WHAT YOU SHOULD DO | Tally the lines below that contain the word "signatures". Only the number should be returned.

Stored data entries
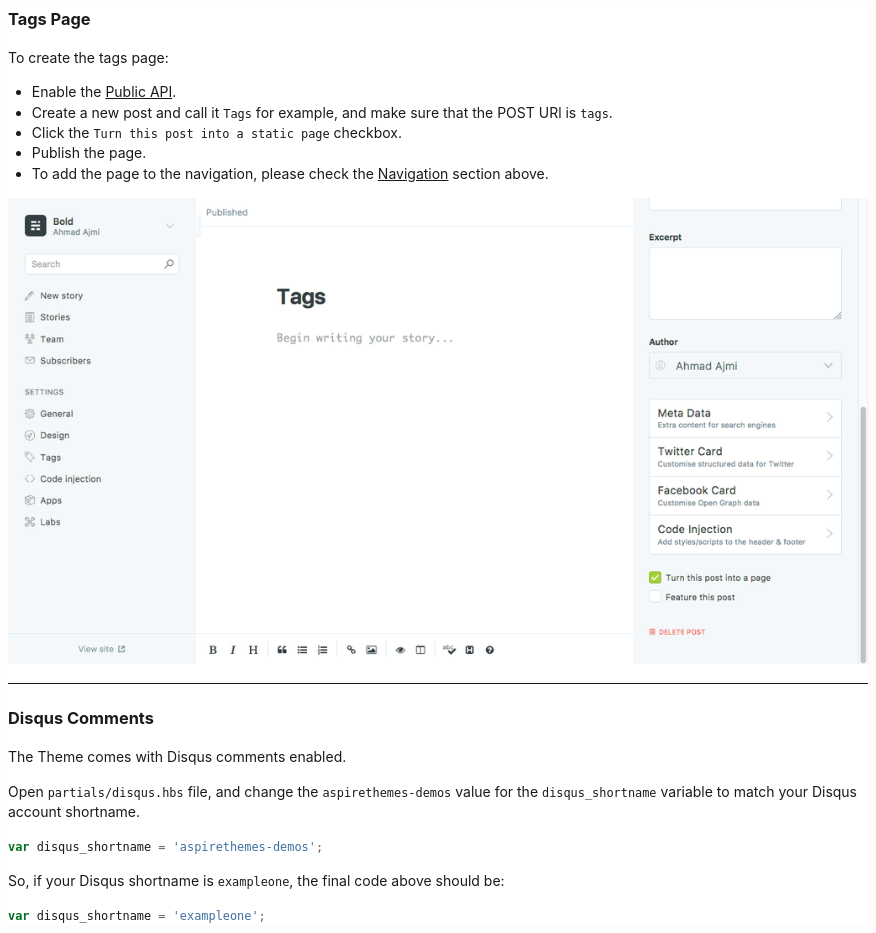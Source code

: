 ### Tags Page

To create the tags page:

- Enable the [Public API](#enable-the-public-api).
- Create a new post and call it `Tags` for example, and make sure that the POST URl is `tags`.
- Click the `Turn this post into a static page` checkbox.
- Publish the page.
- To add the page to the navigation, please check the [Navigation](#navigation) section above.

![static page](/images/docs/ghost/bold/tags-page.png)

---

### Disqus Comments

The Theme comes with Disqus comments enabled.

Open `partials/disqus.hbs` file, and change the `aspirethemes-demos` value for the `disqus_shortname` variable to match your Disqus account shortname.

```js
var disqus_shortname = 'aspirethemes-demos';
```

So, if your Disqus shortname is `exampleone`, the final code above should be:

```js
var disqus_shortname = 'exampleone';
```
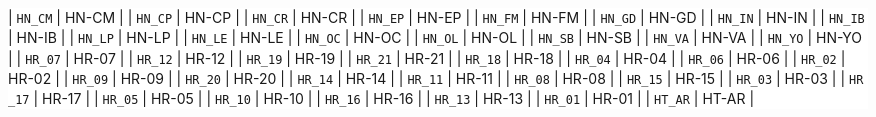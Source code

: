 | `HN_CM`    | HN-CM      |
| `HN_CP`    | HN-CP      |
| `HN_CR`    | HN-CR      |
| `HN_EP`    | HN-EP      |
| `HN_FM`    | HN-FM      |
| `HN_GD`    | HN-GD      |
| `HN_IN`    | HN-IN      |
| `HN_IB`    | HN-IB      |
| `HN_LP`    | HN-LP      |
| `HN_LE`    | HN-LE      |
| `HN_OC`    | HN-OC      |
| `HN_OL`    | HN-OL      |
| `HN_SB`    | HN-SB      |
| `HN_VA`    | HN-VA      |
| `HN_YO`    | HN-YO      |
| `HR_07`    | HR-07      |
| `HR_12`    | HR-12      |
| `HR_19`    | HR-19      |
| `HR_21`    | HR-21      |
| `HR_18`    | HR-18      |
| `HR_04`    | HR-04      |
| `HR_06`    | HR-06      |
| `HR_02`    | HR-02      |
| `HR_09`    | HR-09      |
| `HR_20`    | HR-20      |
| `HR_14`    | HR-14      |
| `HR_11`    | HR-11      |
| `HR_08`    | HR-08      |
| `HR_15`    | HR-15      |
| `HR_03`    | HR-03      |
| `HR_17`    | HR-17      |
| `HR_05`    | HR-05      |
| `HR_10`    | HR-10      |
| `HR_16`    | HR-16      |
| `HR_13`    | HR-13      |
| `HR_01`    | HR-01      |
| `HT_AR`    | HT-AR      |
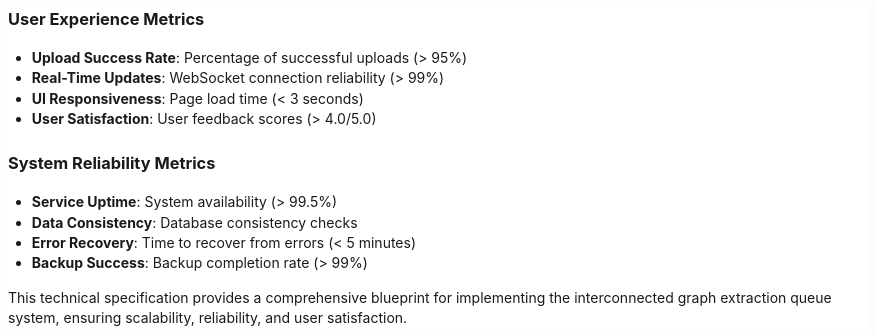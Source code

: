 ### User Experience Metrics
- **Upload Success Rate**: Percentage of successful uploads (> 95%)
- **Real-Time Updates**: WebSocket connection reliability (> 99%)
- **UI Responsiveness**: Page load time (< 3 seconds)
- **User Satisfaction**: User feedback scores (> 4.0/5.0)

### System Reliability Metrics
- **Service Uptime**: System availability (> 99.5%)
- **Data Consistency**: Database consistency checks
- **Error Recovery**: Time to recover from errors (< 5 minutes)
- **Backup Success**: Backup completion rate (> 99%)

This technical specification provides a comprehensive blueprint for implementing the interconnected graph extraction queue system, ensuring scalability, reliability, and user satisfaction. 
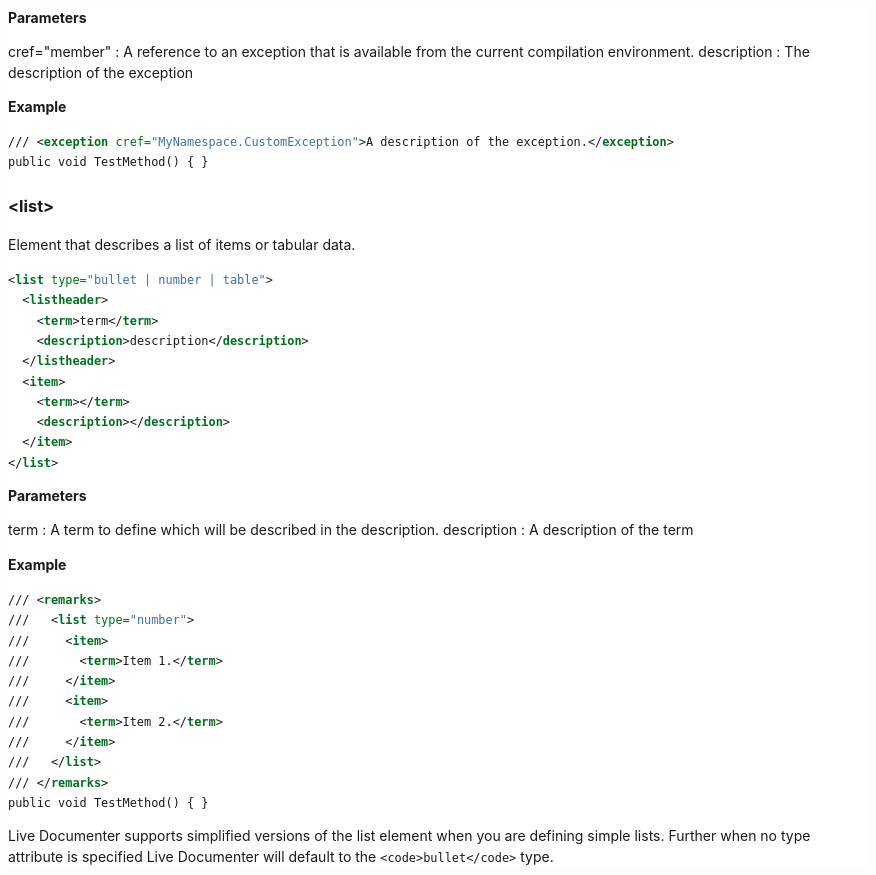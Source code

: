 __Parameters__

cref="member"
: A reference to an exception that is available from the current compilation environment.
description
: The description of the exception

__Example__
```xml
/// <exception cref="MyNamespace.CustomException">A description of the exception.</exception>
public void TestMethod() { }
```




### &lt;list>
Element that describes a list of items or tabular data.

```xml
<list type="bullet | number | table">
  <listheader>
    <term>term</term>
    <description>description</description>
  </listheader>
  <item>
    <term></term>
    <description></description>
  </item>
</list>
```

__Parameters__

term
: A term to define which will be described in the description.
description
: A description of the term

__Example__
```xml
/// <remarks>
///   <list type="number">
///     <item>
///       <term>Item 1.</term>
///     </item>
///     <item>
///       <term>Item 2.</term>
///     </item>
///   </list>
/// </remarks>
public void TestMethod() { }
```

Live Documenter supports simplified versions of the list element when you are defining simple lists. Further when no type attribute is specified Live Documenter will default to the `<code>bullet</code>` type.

---

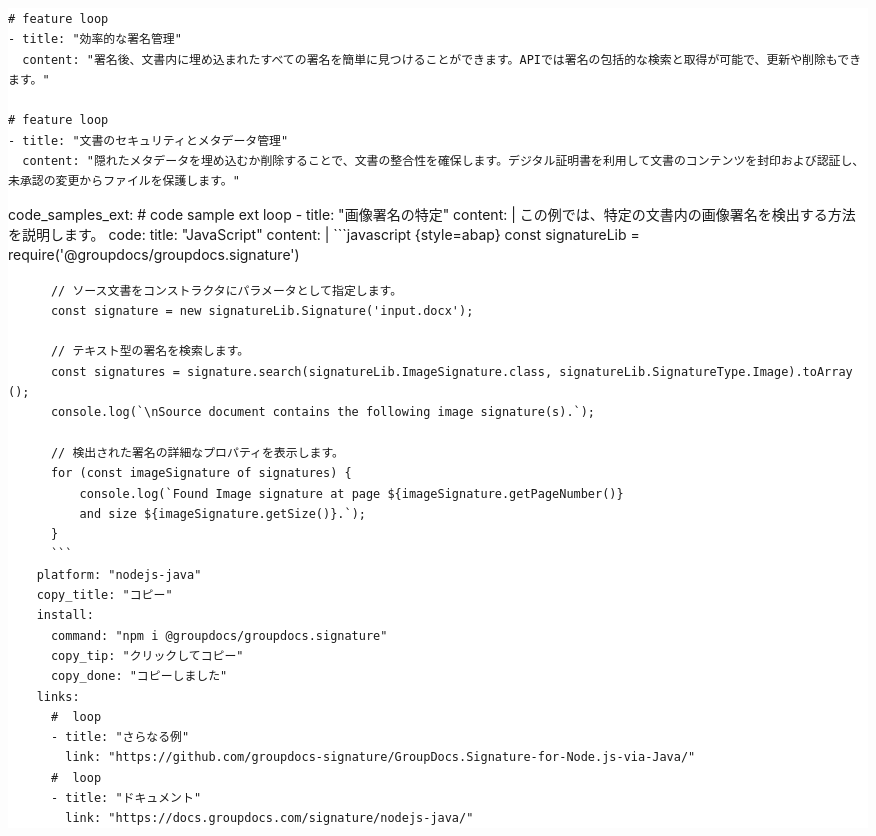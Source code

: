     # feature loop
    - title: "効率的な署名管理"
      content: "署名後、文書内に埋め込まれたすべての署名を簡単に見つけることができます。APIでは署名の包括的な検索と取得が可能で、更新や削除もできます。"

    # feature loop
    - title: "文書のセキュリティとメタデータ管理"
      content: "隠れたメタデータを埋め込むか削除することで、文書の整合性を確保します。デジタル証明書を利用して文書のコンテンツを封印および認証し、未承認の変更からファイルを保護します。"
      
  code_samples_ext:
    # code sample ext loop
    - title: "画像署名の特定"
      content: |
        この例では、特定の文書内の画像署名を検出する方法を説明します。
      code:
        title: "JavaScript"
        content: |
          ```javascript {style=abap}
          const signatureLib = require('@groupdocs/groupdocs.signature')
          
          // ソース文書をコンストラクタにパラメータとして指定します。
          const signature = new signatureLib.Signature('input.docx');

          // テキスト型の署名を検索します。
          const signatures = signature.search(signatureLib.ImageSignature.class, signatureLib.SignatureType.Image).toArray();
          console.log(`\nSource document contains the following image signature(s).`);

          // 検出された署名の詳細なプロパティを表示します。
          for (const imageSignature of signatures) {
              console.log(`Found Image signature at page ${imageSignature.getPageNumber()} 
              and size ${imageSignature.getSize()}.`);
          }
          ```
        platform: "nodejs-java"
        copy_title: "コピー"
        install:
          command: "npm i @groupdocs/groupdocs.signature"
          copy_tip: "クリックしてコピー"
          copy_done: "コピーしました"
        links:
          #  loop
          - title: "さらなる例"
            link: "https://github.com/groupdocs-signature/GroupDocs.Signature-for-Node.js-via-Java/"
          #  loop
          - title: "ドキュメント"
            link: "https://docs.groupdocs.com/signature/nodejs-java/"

RESULT | 2